═════ DATA FOR THE TASK ═════

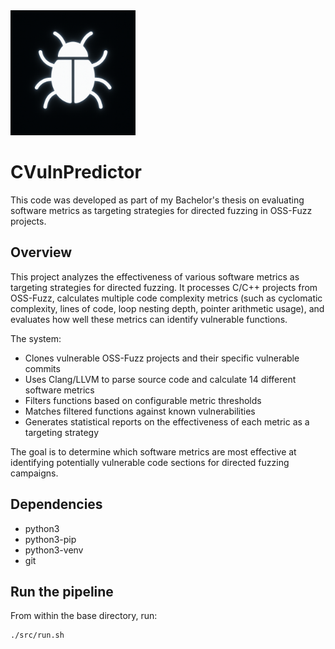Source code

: <img src="Logo.png" alt="Logo" width="200">

# CVulnPredictor

This code was developed as part of my Bachelor's thesis on evaluating software metrics as targeting strategies for directed fuzzing in OSS-Fuzz projects.

## Overview

This project analyzes the effectiveness of various software metrics as targeting strategies for directed fuzzing. It processes C/C++ projects from OSS-Fuzz, calculates multiple code complexity metrics (such as cyclomatic complexity, lines of code, loop nesting depth, pointer arithmetic usage), and evaluates how well these metrics can identify vulnerable functions.

The system:
- Clones vulnerable OSS-Fuzz projects and their specific vulnerable commits
- Uses Clang/LLVM to parse source code and calculate 14 different software metrics
- Filters functions based on configurable metric thresholds
- Matches filtered functions against known vulnerabilities
- Generates statistical reports on the effectiveness of each metric as a targeting strategy

The goal is to determine which software metrics are most effective at identifying potentially vulnerable code sections for directed fuzzing campaigns.

## Dependencies
- python3
- python3-pip
- python3-venv
- git

## Run the pipeline

From within the base directory, run:
```
./src/run.sh
```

═════

▶ ABOUT THIS TASK
Output every entry exactly. Pictures stay out.

▶ REPLY TO THE TASK
Source code

: <img src="Logo.png" alt="Logo" width="200">

# CVulnPredictor

This code was developed as part of my Bachelor's thesis on evaluating software metrics as targeting strategies for directed fuzzing in OSS-Fuzz projects.

## Overview

This project analyzes the effectiveness of various software metrics as targeting strategies for directed fuzzing. It processes C/C++ projects from OSS-Fuzz, calculates multiple code complexity metrics (such as cyclomatic complexity, lines of code, loop nesting depth, pointer arithmetic usage), and evaluates how well these metrics can identify vulnerable functions.

The system:
- Clones vulnerable OSS-Fuzz projects and their specific vulnerable commits
- Uses Clang/LLVM to parse source code and calculate 14 different software metrics
- Filters functions based on configurable metric thresholds
- Matches filtered functions against known vulnerabilities
- Generates statistical reports on the effectiveness of each metric as a targeting strategy

The goal is to determine which software metrics are most effective at identifying potentially vulnerable code sections for directed fuzzing campaigns.

## Dependencies
- python3
- python3-pip
- python3-venv
- git

## Run the pipeline

From within the base directory, run:
```
./src/run.sh
```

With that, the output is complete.